Let us insist to R that what we have is a matrix.

mat <- as.matrix(dat)
class(mat)
[1] "matrix"

Much better.

Manipulating Data

We can see the dimensions, or shape, of the matrix with the functions nrow and ncol:

nrow(mat)
[1] 8
ncol(mat)
[1] 3

This tells us that our matrix, mat, has 8 rows and 3 columns.

If we want to get a single value from the data frame, we can provide an index in square brackets, just as we do in math:

# first value in mat
mat[1, 1]
[1] 36.25
# a middle value in mat
mat[4, 2]
[1] 30.05

If our matrix has row names and column names, we can also refer to rows and columns by name.

mat["Resin4","Bob"]
[1] 30.05

An index like [4, 2] selects a single element of a data frame, but we can select whole sections as well. For example, we can select the first two operators (columns) of values for the first four resins (rows) like this:

mat[1:4, 1:2]
       Alice   Bob
Resin1 36.25 35.40
Resin2 35.15 35.35
Resin3 30.70 29.65
Resin4 29.70 30.05

The slice 1:4 means, “Start at index 1 and go to index 4.” It’s the same as c(1,2,3,4).

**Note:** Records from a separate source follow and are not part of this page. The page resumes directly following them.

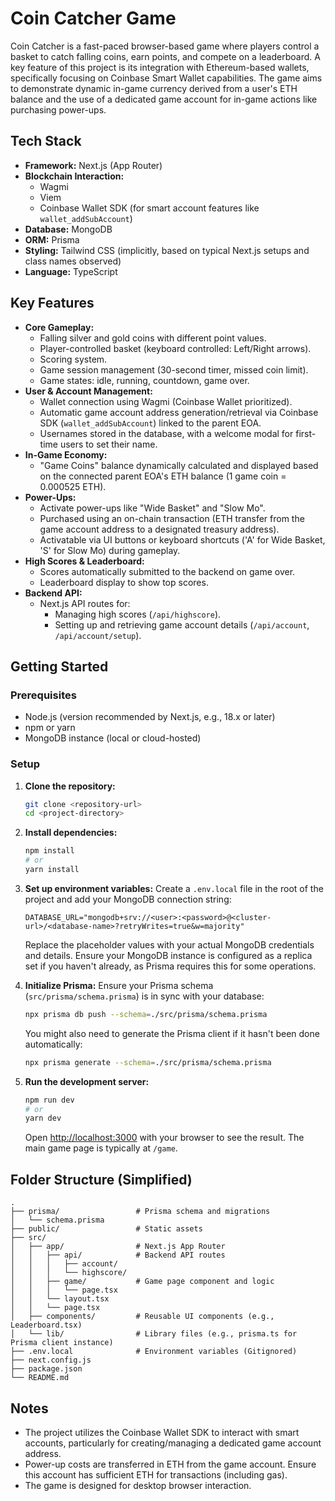 # Coin Catcher Game

Coin Catcher is a fast-paced browser-based game where players control a basket to catch falling coins, earn points, and compete on a leaderboard. A key feature of this project is its integration with Ethereum-based wallets, specifically focusing on Coinbase Smart Wallet capabilities. The game aims to demonstrate dynamic in-game currency derived from a user's ETH balance and the use of a dedicated game account for in-game actions like purchasing power-ups.

## Tech Stack

*   **Framework:** Next.js (App Router)
*   **Blockchain Interaction:**
    *   Wagmi
    *   Viem
    *   Coinbase Wallet SDK (for smart account features like `wallet_addSubAccount`)
*   **Database:** MongoDB
*   **ORM:** Prisma
*   **Styling:** Tailwind CSS (implicitly, based on typical Next.js setups and class names observed)
*   **Language:** TypeScript

## Key Features

*   **Core Gameplay:**
    *   Falling silver and gold coins with different point values.
    *   Player-controlled basket (keyboard controlled: Left/Right arrows).
    *   Scoring system.
    *   Game session management (30-second timer, missed coin limit).
    *   Game states: idle, running, countdown, game over.
*   **User & Account Management:**
    *   Wallet connection using Wagmi (Coinbase Wallet prioritized).
    *   Automatic game account address generation/retrieval via Coinbase SDK (`wallet_addSubAccount`) linked to the parent EOA.
    *   Usernames stored in the database, with a welcome modal for first-time users to set their name.
*   **In-Game Economy:**
    *   "Game Coins" balance dynamically calculated and displayed based on the connected parent EOA's ETH balance (1 game coin = 0.000525 ETH).
*   **Power-Ups:**
    *   Activate power-ups like "Wide Basket" and "Slow Mo".
    *   Purchased using an on-chain transaction (ETH transfer from the game account address to a designated treasury address).
    *   Activatable via UI buttons or keyboard shortcuts ('A' for Wide Basket, 'S' for Slow Mo) during gameplay.
*   **High Scores & Leaderboard:**
    *   Scores automatically submitted to the backend on game over.
    *   Leaderboard display to show top scores.
*   **Backend API:**
    *   Next.js API routes for:
        *   Managing high scores (`/api/highscore`).
        *   Setting up and retrieving game account details (`/api/account`, `/api/account/setup`).

## Getting Started

### Prerequisites

*   Node.js (version recommended by Next.js, e.g., 18.x or later)
*   npm or yarn
*   MongoDB instance (local or cloud-hosted)

### Setup

1.  **Clone the repository:**
    ```bash
    git clone <repository-url>
    cd <project-directory>
    ```

2.  **Install dependencies:**
    ```bash
    npm install
    # or
    yarn install
    ```

3.  **Set up environment variables:**
    Create a `.env.local` file in the root of the project and add your MongoDB connection string:
    ```
    DATABASE_URL="mongodb+srv://<user>:<password>@<cluster-url>/<database-name>?retryWrites=true&w=majority"
    ```
    Replace the placeholder values with your actual MongoDB credentials and details. Ensure your MongoDB instance is configured as a replica set if you haven't already, as Prisma requires this for some operations.

4.  **Initialize Prisma:**
    Ensure your Prisma schema (`src/prisma/schema.prisma`) is in sync with your database:
    ```bash
    npx prisma db push --schema=./src/prisma/schema.prisma
    ```
    You might also need to generate the Prisma client if it hasn't been done automatically:
    ```bash
    npx prisma generate --schema=./src/prisma/schema.prisma
    ```

5.  **Run the development server:**
    ```bash
    npm run dev
    # or
    yarn dev
    ```
    Open [http://localhost:3000](http://localhost:3000) with your browser to see the result. The main game page is typically at `/game`.

## Folder Structure (Simplified)

```
.
├── prisma/                 # Prisma schema and migrations
│   └── schema.prisma
├── public/                 # Static assets
├── src/
│   ├── app/                # Next.js App Router
│   │   ├── api/            # Backend API routes
│   │   │   ├── account/
│   │   │   └── highscore/
│   │   ├── game/           # Game page component and logic
│   │   │   └── page.tsx
│   │   └── layout.tsx
│   │   └── page.tsx
│   ├── components/         # Reusable UI components (e.g., Leaderboard.tsx)
│   └── lib/                # Library files (e.g., prisma.ts for Prisma client instance)
├── .env.local              # Environment variables (Gitignored)
├── next.config.js
├── package.json
└── README.md
```

## Notes

*   The project utilizes the Coinbase Wallet SDK to interact with smart accounts, particularly for creating/managing a dedicated game account address.
*   Power-up costs are transferred in ETH from the game account. Ensure this account has sufficient ETH for transactions (including gas).
*   The game is designed for desktop browser interaction.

The slice does not need to start at 1, e.g. the line below selects rows 5 through 8:

mat[5:8, 1:2]
       Alice   Bob
Resin5 31.85 31.40
Resin6 30.20 30.65
Resin7 32.90 32.50
Resin8 36.80 36.45

We can use vectors created with c to select non-contiguous values:

mat[c(1,3,5), c(1,3)]
       Alice Carl
Resin1 36.25 35.3
Resin3 30.70 29.2
Resin5 31.85 29.3

We also don’t have to provide a slice for either the rows or the columns. If we don’t include a slice for the rows, R returns all the rows; if we don’t include a slice for the columns, R returns all the columns. If we don’t provide a slice for either rows or columns, e.g. dat[, ], R returns the full matrix.

# All columns from row 5
mat[5, ]
Alice   Bob  Carl 
31.85 31.40 29.30 
# All rows from column 2
mat[, 2]
Resin1 Resin2 Resin3 Resin4 Resin5 Resin6 Resin7 Resin8 
 35.40  35.35  29.65  30.05  31.40  30.65  32.50  36.45 

Now let’s perform some common mathematical operations to learn about our data. When analyzing data we often want to look at partial statistics, such as the maximum value per resin or the average value per operator. One way to do this is to select the data we want to create a new temporary vector (or matrix, or data frame), and then perform the calculation on this subset:

# first row, all of the columns
resin_1 <- mat[1, ]
# max particle size for resin 1
max(resin_1)
[1] 36.25

We don’t actually need to store the row in a variable of its own. Instead, we can combine the selection and the function call:

# max particle size for resin 2
max(mat[2, ])
[1] 35.35

R also has functions for other common calculations, e.g. finding the minimum, mean, median, and standard deviation of the data:

# minimum particle size for operator 3
min(mat[, 3])
[1] 28.65
# mean for operator 3
mean(mat[, 3])
[1] 31.4375
# median for operator 3
median(mat[, 3])
[1] 31.275
# standard deviation for operator 3
sd(mat[, 3])
[1] 2.49453

What if we need the maximum particle size for all resins, or the average for each operator? As the diagram below shows, we want to perform the operation across a margin of the matrix:

Operations Across Axes

To support this, we can use the apply function.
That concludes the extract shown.